=== Directions for this task ===
Copy the records below exactly as they are written.
⁂
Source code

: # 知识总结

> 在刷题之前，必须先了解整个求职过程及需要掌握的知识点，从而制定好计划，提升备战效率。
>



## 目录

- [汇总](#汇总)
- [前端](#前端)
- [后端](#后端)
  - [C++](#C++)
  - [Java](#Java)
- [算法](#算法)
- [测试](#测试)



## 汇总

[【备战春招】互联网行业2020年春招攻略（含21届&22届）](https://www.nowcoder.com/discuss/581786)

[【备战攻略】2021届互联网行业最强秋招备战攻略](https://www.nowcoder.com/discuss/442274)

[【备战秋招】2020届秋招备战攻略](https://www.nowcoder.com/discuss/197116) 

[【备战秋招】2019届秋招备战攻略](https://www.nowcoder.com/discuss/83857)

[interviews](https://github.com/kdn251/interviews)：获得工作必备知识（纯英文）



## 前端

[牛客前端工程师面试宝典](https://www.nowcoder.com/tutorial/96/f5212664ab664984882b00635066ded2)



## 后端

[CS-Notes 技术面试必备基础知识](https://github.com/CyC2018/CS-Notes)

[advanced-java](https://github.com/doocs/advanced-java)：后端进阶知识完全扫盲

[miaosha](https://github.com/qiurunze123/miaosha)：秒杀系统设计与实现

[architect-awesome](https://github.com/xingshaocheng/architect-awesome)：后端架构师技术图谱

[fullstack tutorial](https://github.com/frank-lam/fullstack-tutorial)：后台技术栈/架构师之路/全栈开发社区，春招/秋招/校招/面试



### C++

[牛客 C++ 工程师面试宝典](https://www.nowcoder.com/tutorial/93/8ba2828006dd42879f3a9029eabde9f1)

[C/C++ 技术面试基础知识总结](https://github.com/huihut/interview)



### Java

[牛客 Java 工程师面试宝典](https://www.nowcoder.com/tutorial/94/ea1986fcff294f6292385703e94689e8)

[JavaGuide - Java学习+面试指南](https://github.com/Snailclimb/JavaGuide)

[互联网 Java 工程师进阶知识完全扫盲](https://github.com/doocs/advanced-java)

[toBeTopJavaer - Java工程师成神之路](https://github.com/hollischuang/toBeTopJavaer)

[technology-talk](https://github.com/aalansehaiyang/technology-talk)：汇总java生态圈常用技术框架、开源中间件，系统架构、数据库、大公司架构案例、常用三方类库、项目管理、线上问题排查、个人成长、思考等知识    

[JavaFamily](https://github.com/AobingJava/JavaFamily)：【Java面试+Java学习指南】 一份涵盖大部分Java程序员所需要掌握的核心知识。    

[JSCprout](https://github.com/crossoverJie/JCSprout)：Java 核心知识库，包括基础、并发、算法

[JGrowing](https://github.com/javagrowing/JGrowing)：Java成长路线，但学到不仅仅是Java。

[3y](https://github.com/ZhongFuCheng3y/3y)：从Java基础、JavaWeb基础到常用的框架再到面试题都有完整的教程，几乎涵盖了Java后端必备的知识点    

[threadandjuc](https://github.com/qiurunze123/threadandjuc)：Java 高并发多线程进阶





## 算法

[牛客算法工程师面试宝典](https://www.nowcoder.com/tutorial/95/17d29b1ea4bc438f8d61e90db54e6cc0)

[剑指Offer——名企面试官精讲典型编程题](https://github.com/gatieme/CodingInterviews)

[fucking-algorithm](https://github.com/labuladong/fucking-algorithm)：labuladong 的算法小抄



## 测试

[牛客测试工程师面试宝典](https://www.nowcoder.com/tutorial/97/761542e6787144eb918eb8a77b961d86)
⁂
=== Solution to this task ===
Source code

: # 知识总结

> 在刷题之前，必须先了解整个求职过程及需要掌握的知识点，从而制定好计划，提升备战效率。
>



## 目录

- [汇总](#汇总)
- [前端](#前端)
- [后端](#后端)
  - [C++](#C++)
  - [Java](#Java)
- [算法](#算法)
- [测试](#测试)



## 汇总

[【备战春招】互联网行业2020年春招攻略（含21届&22届）](https://www.nowcoder.com/discuss/581786)

[【备战攻略】2021届互联网行业最强秋招备战攻略](https://www.nowcoder.com/discuss/442274)

[【备战秋招】2020届秋招备战攻略](https://www.nowcoder.com/discuss/197116) 

[【备战秋招】2019届秋招备战攻略](https://www.nowcoder.com/discuss/83857)

[interviews](https://github.com/kdn251/interviews)：获得工作必备知识（纯英文）



## 前端

[牛客前端工程师面试宝典](https://www.nowcoder.com/tutorial/96/f5212664ab664984882b00635066ded2)



## 后端

[CS-Notes 技术面试必备基础知识](https://github.com/CyC2018/CS-Notes)

[advanced-java](https://github.com/doocs/advanced-java)：后端进阶知识完全扫盲

[miaosha](https://github.com/qiurunze123/miaosha)：秒杀系统设计与实现

[architect-awesome](https://github.com/xingshaocheng/architect-awesome)：后端架构师技术图谱

[fullstack tutorial](https://github.com/frank-lam/fullstack-tutorial)：后台技术栈/架构师之路/全栈开发社区，春招/秋招/校招/面试



### C++

[牛客 C++ 工程师面试宝典](https://www.nowcoder.com/tutorial/93/8ba2828006dd42879f3a9029eabde9f1)

[C/C++ 技术面试基础知识总结](https://github.com/huihut/interview)



### Java

[牛客 Java 工程师面试宝典](https://www.nowcoder.com/tutorial/94/ea1986fcff294f6292385703e94689e8)

[JavaGuide - Java学习+面试指南](https://github.com/Snailclimb/JavaGuide)

[互联网 Java 工程师进阶知识完全扫盲](https://github.com/doocs/advanced-java)

[toBeTopJavaer - Java工程师成神之路](https://github.com/hollischuang/toBeTopJavaer)

[technology-talk](https://github.com/aalansehaiyang/technology-talk)：汇总java生态圈常用技术框架、开源中间件，系统架构、数据库、大公司架构案例、常用三方类库、项目管理、线上问题排查、个人成长、思考等知识    

[JavaFamily](https://github.com/AobingJava/JavaFamily)：【Java面试+Java学习指南】 一份涵盖大部分Java程序员所需要掌握的核心知识。    

[JSCprout](https://github.com/crossoverJie/JCSprout)：Java 核心知识库，包括基础、并发、算法

[JGrowing](https://github.com/javagrowing/JGrowing)：Java成长路线，但学到不仅仅是Java。

[3y](https://github.com/ZhongFuCheng3y/3y)：从Java基础、JavaWeb基础到常用的框架再到面试题都有完整的教程，几乎涵盖了Java后端必备的知识点    

[threadandjuc](https://github.com/qiurunze123/threadandjuc)：Java 高并发多线程进阶





## 算法

[牛客算法工程师面试宝典](https://www.nowcoder.com/tutorial/95/17d29b1ea4bc438f8d61e90db54e6cc0)

[剑指Offer——名企面试官精讲典型编程题](https://github.com/gatieme/CodingInterviews)

[fucking-algorithm](https://github.com/labuladong/fucking-algorithm)：labuladong 的算法小抄



## 测试

[牛客测试工程师面试宝典](https://www.nowcoder.com/tutorial/97/761542e6787144eb918eb8a77b961d86)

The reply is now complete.